16th. - To-day the king was amusing himself among his women again, and not to be seen. I sent Bombay with ten blue eggs as a present for the Kamraviona, intimating my desire to call upon him. He sent me a goat and ten fowls' eggs, saying he was not visible to strangers on business to-day. I inferred that he required the king's permission to receive me. This double failure was a more serious affair then a mere slight; for my cows were eaten up, and my men clamouring incessantly for food; and though they might by orders help themselves "ku n'yangania" - by seizing - from the Waganda, it hurt my feelings so much to witness this, that I tried from the first to dispense with it, telling the king I had always flogged my men for stealing, and now he turned them into a pack of thieves. I urged that he should either allow me to purchase rations, or else feed them from the palace as Rumanika did; but he always turned a deaf ear, or said that what Sunna his father had introduced it ill became him to subvert; and unless my men helped themselves they would die of starvation.

On the present emergency I resolved to call upon the queen. On reaching the palace, I sent an officer in to announce my arrival, and sat waiting for the reply fully half an hour, smoking my pipe, and listening to her in the adjoining court, where music was playing, and her voice occasionally rent the air with merry boisterous laughing.

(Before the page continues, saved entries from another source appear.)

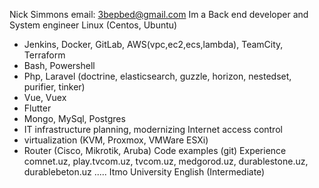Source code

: Nick Simmons
email: 3bepbed@gmail.com
Im a Back end developer and System engineer
 Linux (Centos, Ubuntu)
- Jenkins, Docker, GitLab, AWS(vpc,ec2,ecs,lambda), TeamCity, Terraform
- Bash, Powershell
- Php, Laravel (doctrine, elasticsearch, guzzle, horizon, nestedset, purifier, tinker)
- Vue, Vuex
- Flutter
- Mongo, MySql, Postgres
- IT infrastructure planning, modernizing
Internet access control
- virtualization (KVM, Proxmox, VMWare ESXi)
- Router (Cisco, Mikrotik, Aruba)
Code examples (git)
Experience comnet.uz, play.tvcom.uz, tvcom.uz, medgorod.uz, durablestone.uz, durablebeton.uz .....
Itmo University
English (Intermediate)
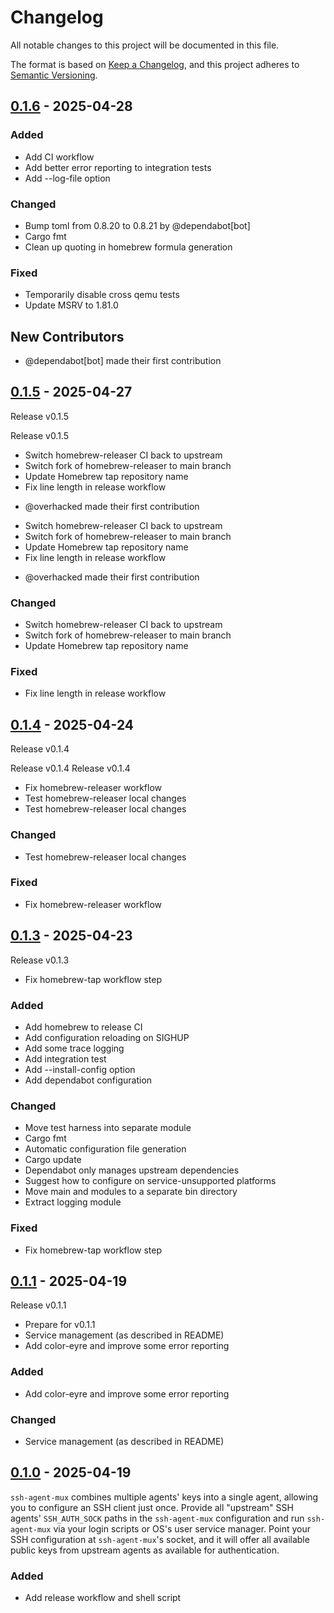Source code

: # Changelog

All notable changes to this project will be documented in this file.

The format is based on [Keep a Changelog](https://keepachangelog.com/en/1.0.0/),
and this project adheres to [Semantic Versioning](https://semver.org/spec/v2.0.0.html).

## [0.1.6] - 2025-04-28

### Added
- Add CI workflow
- Add better error reporting to integration tests
- Add --log-file option

### Changed
- Bump toml from 0.8.20 to 0.8.21 by @dependabot[bot]
- Cargo fmt
- Clean up quoting in homebrew formula generation

### Fixed
- Temporarily disable cross qemu tests
- Update MSRV to 1.81.0

## New Contributors
* @dependabot[bot] made their first contribution
## [0.1.5] - 2025-04-27

Release v0.1.5

Release v0.1.5
- Switch homebrew-releaser CI back to upstream
- Switch fork of homebrew-releaser to main branch
- Update Homebrew tap repository name
- Fix line length in release workflow
* @overhacked made their first contribution
- Switch homebrew-releaser CI back to upstream
- Switch fork of homebrew-releaser to main branch
- Update Homebrew tap repository name
- Fix line length in release workflow
* @overhacked made their first contribution

### Changed
- Switch homebrew-releaser CI back to upstream
- Switch fork of homebrew-releaser to main branch
- Update Homebrew tap repository name

### Fixed
- Fix line length in release workflow

## [0.1.4] - 2025-04-24

Release v0.1.4

Release v0.1.4
Release v0.1.4
- Fix homebrew-releaser workflow
- Test homebrew-releaser local changes
- Test homebrew-releaser local changes

### Changed
- Test homebrew-releaser local changes

### Fixed
- Fix homebrew-releaser workflow

## [0.1.3] - 2025-04-23

Release v0.1.3

- Fix homebrew-tap workflow step

### Added
- Add homebrew to release CI
- Add configuration reloading on SIGHUP
- Add some trace logging
- Add integration test
- Add --install-config option
- Add dependabot configuration

### Changed
- Move test harness into separate module
- Cargo fmt
- Automatic configuration file generation
- Cargo update
- Dependabot only manages upstream dependencies
- Suggest how to configure on service-unsupported platforms
- Move main and modules to a separate bin directory
- Extract logging module

### Fixed
- Fix homebrew-tap workflow step

## [0.1.1] - 2025-04-19

Release v0.1.1

- Prepare for v0.1.1
- Service management (as described in README)
- Add color-eyre and improve some error reporting

### Added
- Add color-eyre and improve some error reporting

### Changed
- Service management (as described in README)

## [0.1.0] - 2025-04-19

`ssh-agent-mux` combines multiple agents' keys into a single agent, allowing
you to configure an SSH client just once. Provide all "upstream" SSH agents'
`SSH_AUTH_SOCK` paths in the `ssh-agent-mux` configuration and run
`ssh-agent-mux` via your login scripts or OS's user service manager. Point your
SSH configuration at `ssh-agent-mux`'s socket, and it will offer all available
public keys from upstream agents as available for authentication.

### Added
- Add release workflow and shell script

[0.1.6]: https://github.com/overhacked/ssh-agent-mux/compare/v0.1.5..v0.1.6
[0.1.5]: https://github.com/overhacked/ssh-agent-mux/compare/v0.1.4..v0.1.5
[0.1.4]: https://github.com/overhacked/ssh-agent-mux/compare/v0.1.3..v0.1.4
[0.1.3]: https://github.com/overhacked/ssh-agent-mux/compare/v0.1.1..v0.1.3
[0.1.1]: https://github.com/overhacked/ssh-agent-mux/compare/v0.1.0..v0.1.1
[0.1.0]: https://github.com/overhacked/ssh-agent-mux/compare/v0.0.0..v0.1.0

<!-- generated by git-cliff -->

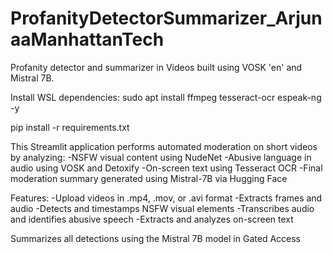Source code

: # ProfanityDetectorSummarizer_ArjunaaManhattanTech
Profanity detector and summarizer in Videos built using VOSK 'en' and Mistral 7B. 

Install WSL dependencies:
sudo apt install ffmpeg tesseract-ocr espeak-ng -y

pip install -r requirements.txt

This Streamlit application performs automated moderation on short videos by analyzing:
-NSFW visual content using NudeNet
-Abusive language in audio using VOSK and Detoxify
-On-screen text using Tesseract OCR
-Final moderation summary generated using Mistral-7B via Hugging Face

Features:
-Upload videos in .mp4, .mov, or .avi format
-Extracts frames and audio
-Detects and timestamps NSFW visual elements
-Transcribes audio and identifies abusive speech
-Extracts and analyzes on-screen text

Summarizes all detections using the Mistral 7B model in Gated Access

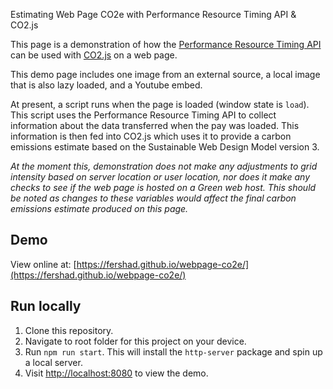 Estimating Web Page CO2e with Performance Resource Timing API & CO2.js

This page is a demonstration of how the [Performance Resource Timing API](https://developer.mozilla.org/en-US/docs/web/api/performanceresourcetiming) can be used with [CO2.js](https://github.com/thegreenwebfoundation/co2.js/tree/main) on a web page.

This demo page includes one image from an external source, a local image that is also lazy loaded, and a Youtube embed.

At present, a script runs when the page is loaded (window state is `load`). This script uses the Performance Resource Timing API to collect information about the data transferred when the pay was loaded. This information is then fed into CO2.js which uses it to provide a carbon emissions estimate based on the Sustainable Web Design Model version 3.

_At the moment this, demonstration does not make any adjustments to grid intensity based on server location or user location, nor does it make any checks to see if the web page is hosted on a Green web host. This should be noted as changes to these variables would affect the final carbon emissions estimate produced on this page._

## Demo

View online at: [https://fershad.github.io/webpage-co2e/](https://fershad.github.io/webpage-co2e/)

## Run locally

1. Clone this repository.
2. Navigate to root folder for this project on your device.
3. Run `npm run start`. This will install the `http-server` package and spin up a local server.
4. Visit [http://localhost:8080](http://localhost:8080) to view the demo.

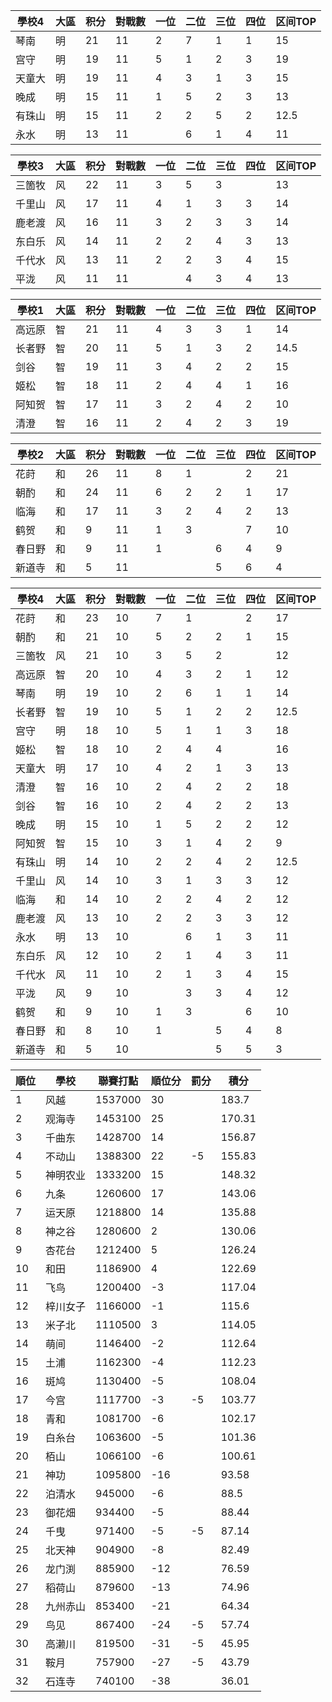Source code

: | 學校4  | 大區 | 积分 | 對戰數 | 一位 | 二位 | 三位 | 四位 | 区间TOP |
| ------ | ---- | ---- | ------ | ---- | ---- | ---- | ---- | ------- |
| 琴南   | 明   | 21   | 11     | 2    | 7    | 1    | 1    | 15      |
| 宫守   | 明   | 19   | 11     | 5    | 1    | 2    | 3    | 19      |
| 天童大 | 明   | 19   | 11     | 4    | 3    | 1    | 3    | 15      |
| 晚成   | 明   | 15   | 11     | 1    | 5    | 2    | 3    | 13      |
| 有珠山 | 明   | 15   | 11     | 2    | 2    | 5    | 2    | 12.5    |
| 永水   | 明   | 13   | 11     |      | 6    | 1    | 4    | 11      |

| 學校3  | 大區 | 积分 | 對戰數 | 一位 | 二位 | 三位 | 四位 | 区间TOP |
| ------ | ---- | ---- | ------ | ---- | ---- | ---- | ---- | ------- |
| 三箇牧 | 风   | 22   | 11     | 3    | 5    | 3    |      | 13     |
| 千里山 | 风   | 17   | 11     | 4    | 1    | 3    | 3    | 14      |
| 鹿老渡 | 风   | 16   | 11     | 3    | 2    | 3    | 3    | 14      |
| 东白乐 | 风   | 14   | 11     | 2    | 2    | 4    | 3    | 13      |
| 千代水 | 风   | 13   | 11     | 2    | 2    | 3    | 4    | 15      |
| 平泷   | 风   | 11   | 11     |      | 4    | 3    | 4    | 13      |

| 學校1  | 大區 | 积分 | 對戰數 | 一位 | 二位 | 三位 | 四位 | 区间TOP |
| ------ | ---- | ---- | ------ | ---- | ---- | ---- | ---- | ------- |
| 高远原 | 智   | 21   | 11     | 4    | 3    | 3    | 1    | 14      |
| 长者野 | 智   | 20   | 11     | 5    | 1    | 3    | 2    | 14.5    |
| 剑谷   | 智   | 19   | 11     | 3    | 4    | 2    | 2    | 15      |
| 姬松   | 智   | 18   | 11     | 2    | 4    | 4    | 1    | 16      |
| 阿知贺 | 智   | 17   | 11     | 3    | 2    | 4    | 2    | 10      |
| 清澄   | 智   | 16   | 11     | 2    | 4    | 2    | 3    | 19      |

| 學校2  | 大區 | 积分 | 對戰數 | 一位 | 二位 | 三位 | 四位 | 区间TOP |
| ------ | ---- | ---- | ------ | ---- | ---- | ---- | ---- | ------- |
| 花莳   | 和   | 26   | 11     | 8    | 1    |      | 2    | 21      |
| 朝酌   | 和   | 24   | 11     | 6    | 2    | 2    | 1    | 17      |
| 临海   | 和   | 17   | 11     | 3    | 2    | 4    | 2    | 13      |
| 鹤贺   | 和   | 9    | 11     | 1    | 3    |      | 7    | 10      |
| 春日野 | 和   | 9    | 11     | 1    |      | 6    | 4    | 9       |
| 新道寺 | 和   | 5    | 11     |      |      | 5    | 6    | 4       |

| 學校4  | 大區 | 积分 | 對戰數 | 一位 | 二位 | 三位 | 四位 | 区间TOP |
| ------ | ---- | ---- | ------ | ---- | ---- | ---- | ---- | ------- |
| 花莳   | 和   | 23   | 10     | 7    | 1    |      | 2    | 17      |
| 朝酌   | 和   | 21   | 10     | 5    | 2    | 2    | 1    | 15      |
| 三箇牧 | 风   | 21   | 10     | 3    | 5    | 2    |      | 12      |
| 高远原 | 智   | 20   | 10     | 4    | 3    | 2    | 1    | 12      |
| 琴南   | 明   | 19   | 10     | 2    | 6    | 1    | 1    | 14      |
| 长者野 | 智   | 19   | 10     | 5    | 1    | 2    | 2    | 12.5    |
| 宫守   | 明   | 18   | 10     | 5    | 1    | 1    | 3    | 18      |
| 姬松   | 智   | 18   | 10     | 2    | 4    | 4    |      | 16      |
| 天童大 | 明   | 17   | 10     | 4    | 2    | 1    | 3    | 13      |
| 清澄   | 智   | 16   | 10     | 2    | 4    | 2    | 2    | 18      |
| 剑谷   | 智   | 16   | 10     | 2    | 4    | 2    | 2    | 13      |
| 晚成   | 明   | 15   | 10     | 1    | 5    | 2    | 2    | 12      |
| 阿知贺 | 智   | 15   | 10     | 3    | 1    | 4    | 2    | 9       |
| 有珠山 | 明   | 14   | 10     | 2    | 2    | 4    | 2    | 12.5    |
| 千里山 | 风   | 14   | 10     | 3    | 1    | 3    | 3    | 12      |
| 临海   | 和   | 14   | 10     | 2    | 2    | 4    | 2    | 12      |
| 鹿老渡 | 风   | 13   | 10     | 2    | 2    | 3    | 3    | 12      |
| 永水   | 明   | 13   | 10     |      | 6    | 1    | 3    | 11      |
| 东白乐 | 风   | 12   | 10     | 2    | 1    | 4    | 3    | 11      |
| 千代水 | 风   | 11   | 10     | 2    | 1    | 3    | 4    | 15      |
| 平泷   | 风   | 9    | 10     |      | 3    | 3    | 4    | 12      |
| 鹤贺   | 和   | 9    | 10     | 1    | 3    |      | 6    | 10      |
| 春日野 | 和   | 8    | 10     | 1    |      | 5    | 4    | 8       |
| 新道寺 | 和   | 5    | 10     |      |      | 5    | 5    | 3       |

順位|學校|聯賽打點|順位分|罰分|積分
-|-|-|-|-|-
1|风越|1537000|30||183.7
2|观海寺|1453100|25||170.31
3|千曲东|1428700|14||156.87
4|不动山|1388300|22|-5|155.83
5|神明农业|1333200|15||148.32
6|九条|1260600|17||143.06
7|运天原|1218800|14||135.88
8|神之谷|1280600|2||130.06
9|杏花台|1212400|5||126.24
10|和田|1186900|4||122.69
11|飞鸟|1200400|-3||117.04
12|梓川女子|1166000|-1||115.6
13|米子北|1110500|3||114.05
14|萌间|1146400|-2||112.64
15|土浦|1162300|-4||112.23
16|斑鸠|1130400|-5||108.04
17|今宫|1117700|-3|-5|103.77
18|青和|1081700|-6||102.17
19|白糸台|1063600|-5||101.36
20|栢山|1066100|-6||100.61
21|神功|1095800|-16||93.58
22|泊清水|945000|-6||88.5
23|御花畑|934400|-5||88.44
24|千曳|971400|-5|-5|87.14
25|北天神|904900|-8||82.49
26|龙门渕|885900|-12||76.59
27|稻荷山|879600|-13||74.96
28|九州赤山|853400|-21||64.34
29|鸟见|867400|-24|-5|57.74
30|高濑川|819500|-31|-5|45.95
31|鞍月|757900|-27|-5|43.79
32|石连寺|740100|-38||36.01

The messenger returned to say no one could approach her sanctuary or disturb her pleasure at this hour; I must wait and bide my time, as the Uganda officers do. Whew! Here was another diplomatic crisis, which had to be dealt with in the usual way. "I bide my time!" I said, rising in a towering passion, and thrashing the air with my ramrod walking-stick, before all the visiting Wakungu, "when the queen has assured me her door would always be open to me! I shall leave this court at once, and I solemnly swear I shall never set foot in it again, unless some apology be made for treating me like a dog." Then, returning home, I tied up all the presents her majesty had given me in a bundle, and calling Maula and my men together, told them to take them where they came from; for it ill became me to keep tokens of friendship when no friendship existed between us. I came to make friends with the queen, not to trade or take things from her - and so forth. The blackguard Maula, laughing, said, "Bana does not know what he is doing; it is a heinous offence in Uganda sending presents back; nobody for their lives dare do so to the queen; her wrath would know no bounds. She will say, "I took a few trifles from Bana as specimens of his country, but they shall all go back, and the things the king has received shall go back also, for we are all of one family'; and then won't Bana be very sorry? Moreover, Wakungu will be killed by dozens, and lamentations will reign throughout the court to propitiate the devils who brought such disasters on them." Bombay, also in a fright, said, "Pray don't do so; you don't know these savages as we do; there is no knowing what will happen; it may defeat our journey altogether. Further, we have had no food these four days, because row succeeds row.